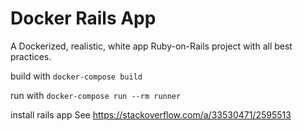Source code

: # Docker Rails App

A Dockerized, realistic, white app Ruby-on-Rails project with all best practices.

build with `docker-compose build`

run with `docker-compose run --rm runner`

install rails app See https://stackoverflow.com/a/33530471/2595513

* Work to be completed *
The entries above need to be output again in full, exactly, and without pictures.

* Exercise answer *
Source code

: # Docker Rails App

A Dockerized, realistic, white app Ruby-on-Rails project with all best practices.

build with `docker-compose build`

run with `docker-compose run --rm runner`

install rails app See https://stackoverflow.com/a/33530471/2595513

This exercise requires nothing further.